Jumbling Towers

The Kanetown City Rips

(Half Machine; 2010)

By Conrad Amenta | 28 May 2010

After I last reviewed a Jumbling Towers track—the stuttering dance step of “Gilberta,” here included and once again one of the band’s best songs—one of the members wrote: “My brother asked me to ask you if you have some long standing beef with Destroyer.” Though I think my lack of patience for Dan Bejar would need to be reciprocal to technically qualify as a beef, the question did put into perspective not the degree to which I equate Jumbling Towers with Destroyer, but just how their vital personality is combined with economical pop to succeed where Bejar’s excremental lyricism and compass-less meandering continuously fails. There’s something fundamental to be said here about songwriting, something dynamic and illustrative and very useful in comparing the two acts. I’ll allow that to be the last time I talk Bejar on Jumbling Towers’ dime, because it’s in the listening anyway—just line up “Gilberta” and, oh, I don’t know, “Shooting Rockets (From the Desk of Night’s Ape).”

After all, don’t Jumbling Towers, one of St. Louis’ best bands, deserve that distance? They’re a typical blue-collar indie rock band, slightly quirky but reliably melodic, who consistently release solid and thoughtful music, and this, their sophomore album, somehow already sounds long in the tooth and staidly with confidence. It’s all their own. What’s been established over the course of their material—the keyboards vamping in step with Joe DeBoer’s vocals, the knowing enough not to have the exact same fucking drum sound on every song if you want people to dance to your music—isn’t so much elaborated as fallen back upon. It’s everything around the band’s core identity that’s been stripped, and The Kanetown City Rips is, for better or worse, the band at its least diluted and stylistically exploratory. So, a no-nonsense mission statement of sorts.

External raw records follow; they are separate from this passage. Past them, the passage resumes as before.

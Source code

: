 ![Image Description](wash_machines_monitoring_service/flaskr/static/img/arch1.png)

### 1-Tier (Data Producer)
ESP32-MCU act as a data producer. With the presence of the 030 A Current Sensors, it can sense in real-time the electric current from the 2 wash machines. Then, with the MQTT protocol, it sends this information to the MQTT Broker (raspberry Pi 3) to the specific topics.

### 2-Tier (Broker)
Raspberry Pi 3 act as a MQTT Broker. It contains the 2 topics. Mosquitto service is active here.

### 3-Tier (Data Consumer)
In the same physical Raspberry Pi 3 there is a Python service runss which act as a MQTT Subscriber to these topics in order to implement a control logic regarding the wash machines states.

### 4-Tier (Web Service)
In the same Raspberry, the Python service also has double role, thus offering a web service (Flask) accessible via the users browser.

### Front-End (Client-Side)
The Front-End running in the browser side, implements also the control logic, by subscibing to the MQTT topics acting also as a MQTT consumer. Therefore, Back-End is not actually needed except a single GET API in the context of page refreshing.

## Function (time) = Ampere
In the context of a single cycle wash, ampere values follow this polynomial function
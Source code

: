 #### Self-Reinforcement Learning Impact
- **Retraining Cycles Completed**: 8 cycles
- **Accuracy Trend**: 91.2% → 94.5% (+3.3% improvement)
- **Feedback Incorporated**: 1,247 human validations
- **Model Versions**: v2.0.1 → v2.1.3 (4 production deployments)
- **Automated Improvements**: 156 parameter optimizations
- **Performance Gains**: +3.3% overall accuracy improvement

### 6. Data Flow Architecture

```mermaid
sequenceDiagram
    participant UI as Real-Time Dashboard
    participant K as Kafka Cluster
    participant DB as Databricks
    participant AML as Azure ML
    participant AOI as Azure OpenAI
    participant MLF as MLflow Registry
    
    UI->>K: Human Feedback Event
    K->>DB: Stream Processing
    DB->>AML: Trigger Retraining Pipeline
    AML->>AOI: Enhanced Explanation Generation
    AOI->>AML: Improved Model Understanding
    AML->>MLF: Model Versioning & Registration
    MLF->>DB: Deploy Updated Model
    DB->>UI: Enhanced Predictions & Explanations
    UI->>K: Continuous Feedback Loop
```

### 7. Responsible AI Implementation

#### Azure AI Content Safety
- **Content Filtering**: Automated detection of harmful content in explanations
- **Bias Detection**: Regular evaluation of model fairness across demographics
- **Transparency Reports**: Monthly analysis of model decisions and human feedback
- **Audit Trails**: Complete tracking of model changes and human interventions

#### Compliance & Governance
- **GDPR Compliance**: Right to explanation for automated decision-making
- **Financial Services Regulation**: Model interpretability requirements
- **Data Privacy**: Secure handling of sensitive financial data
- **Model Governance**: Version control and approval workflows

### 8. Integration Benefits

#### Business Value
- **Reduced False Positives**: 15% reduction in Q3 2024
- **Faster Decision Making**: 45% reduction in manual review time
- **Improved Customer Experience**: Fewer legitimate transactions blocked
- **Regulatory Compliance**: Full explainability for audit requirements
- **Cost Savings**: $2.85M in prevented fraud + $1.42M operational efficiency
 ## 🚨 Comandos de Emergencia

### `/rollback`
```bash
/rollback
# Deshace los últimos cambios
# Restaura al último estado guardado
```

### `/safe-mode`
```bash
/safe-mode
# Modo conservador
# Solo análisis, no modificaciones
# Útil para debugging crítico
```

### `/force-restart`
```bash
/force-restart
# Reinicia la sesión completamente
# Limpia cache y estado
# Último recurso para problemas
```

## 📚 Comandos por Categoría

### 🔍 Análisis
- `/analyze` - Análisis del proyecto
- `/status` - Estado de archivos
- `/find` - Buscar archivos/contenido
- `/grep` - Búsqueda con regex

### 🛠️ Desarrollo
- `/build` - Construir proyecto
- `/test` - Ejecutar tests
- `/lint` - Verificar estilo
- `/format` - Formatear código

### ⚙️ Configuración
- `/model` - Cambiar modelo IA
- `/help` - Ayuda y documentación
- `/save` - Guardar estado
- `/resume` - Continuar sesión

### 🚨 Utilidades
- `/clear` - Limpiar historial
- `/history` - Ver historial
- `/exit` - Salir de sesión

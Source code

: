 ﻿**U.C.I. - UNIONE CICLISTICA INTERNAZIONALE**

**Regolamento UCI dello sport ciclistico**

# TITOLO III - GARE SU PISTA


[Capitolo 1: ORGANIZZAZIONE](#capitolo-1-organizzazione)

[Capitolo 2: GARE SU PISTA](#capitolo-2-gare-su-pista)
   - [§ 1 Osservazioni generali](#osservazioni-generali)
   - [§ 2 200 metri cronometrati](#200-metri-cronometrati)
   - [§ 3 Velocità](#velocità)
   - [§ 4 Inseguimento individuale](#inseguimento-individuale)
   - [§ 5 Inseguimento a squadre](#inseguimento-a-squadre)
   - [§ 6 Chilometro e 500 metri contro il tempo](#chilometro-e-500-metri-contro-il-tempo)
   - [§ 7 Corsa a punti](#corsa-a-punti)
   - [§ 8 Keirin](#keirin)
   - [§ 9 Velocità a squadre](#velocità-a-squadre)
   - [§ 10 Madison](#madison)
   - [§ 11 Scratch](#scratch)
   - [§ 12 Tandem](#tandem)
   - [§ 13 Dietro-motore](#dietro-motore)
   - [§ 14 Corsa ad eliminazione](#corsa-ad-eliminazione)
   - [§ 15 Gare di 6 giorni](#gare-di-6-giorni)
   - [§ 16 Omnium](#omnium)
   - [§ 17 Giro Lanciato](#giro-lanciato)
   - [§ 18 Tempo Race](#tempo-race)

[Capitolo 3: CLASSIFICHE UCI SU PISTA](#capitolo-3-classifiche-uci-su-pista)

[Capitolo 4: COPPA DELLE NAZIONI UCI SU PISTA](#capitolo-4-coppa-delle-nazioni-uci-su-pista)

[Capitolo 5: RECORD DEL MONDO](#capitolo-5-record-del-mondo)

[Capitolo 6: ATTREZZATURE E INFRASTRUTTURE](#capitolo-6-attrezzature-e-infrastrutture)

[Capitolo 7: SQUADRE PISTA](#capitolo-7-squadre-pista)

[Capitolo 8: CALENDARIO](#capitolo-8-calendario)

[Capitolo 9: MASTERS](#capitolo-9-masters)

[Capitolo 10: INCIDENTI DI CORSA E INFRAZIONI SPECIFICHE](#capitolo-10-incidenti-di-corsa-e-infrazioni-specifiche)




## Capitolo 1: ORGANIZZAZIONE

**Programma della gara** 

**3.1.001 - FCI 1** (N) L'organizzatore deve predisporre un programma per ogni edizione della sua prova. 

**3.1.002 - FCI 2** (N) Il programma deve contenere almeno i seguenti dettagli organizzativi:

Less aesthetically nomadic than their Classy Entertainment (2008) writing, emphasis is here placed on DeBoer’s lyrical expeditions. Consider the following, from the band’s website: “Jumbling Towers’ current project is dedicated to the fictitious world of 1981 Kanetown City, and the group of exiled youth who made the music soon to be heard. Their story is one of passion, poverty, and racial tolerance. The Towers themselves practice neither passion nor poverty but are certainly advocates of racial equality.” The key here again being the tongue planted firmly in cheek—the music is performed in the character of youths that possess valuable qualities that Jumbling Towers do not?—the self-deprecation, the conscious undermining of the whole thing. Less proponents of the concept record than, it seems, of the meta-concept record—otherwise known as a “concept records can be cool but are generally ejaculate from egotistical blowholes” record—Jumbling Towers will never be accused of taking themselves too seriously. They’re peeking at the notion of things, keeping concise where need be, only fraying the edges of the exercise on six-minute-plus album centerpiece “Put Your War Paint On.” Elsewhere “That’s Some Boredom” and “Let’s Move West” are less than two minutes, exactly as short as these ideas require. See also the video for “Gilberta”: campy DIY synchronized dance interspersed with snippets of Beyonce’s professional sheen. It simultaneously reifies the effort while pointing out the absurdity inherent to this thing called being an artist while hocking a product.

Lastly, it’s either strange or refreshing how phonetically appealing you’ll need to find the record to fully enjoy it, its words rolled around like cherries on the tongue, carefully considered lines repeatable if not hummable. The best example of this is, predictably, “The Bombaree,” whose titular antagonist is positioned line after line. It speaks to the band’s comfort with itself, its self-awareness, as well as its occasionally wanting for a central hook, that they allow themselves to play so freely with words. It’s melodic, sure, but not always memorably so. This almost seems less the fault of the band than of capricious kismet, the unreliability of the accidental.

Well worth keeping one’s eye on, Jumbling Towers may not have released that nebulously defined breakthrough record, but they are smart, incisive musicians. Whatever incidental missteps in the songwriting are easily outweighed by a degree of awareness about the process—that messy and cocky and, yes, actually pretty funny process of trial and error—that is much harder to teach.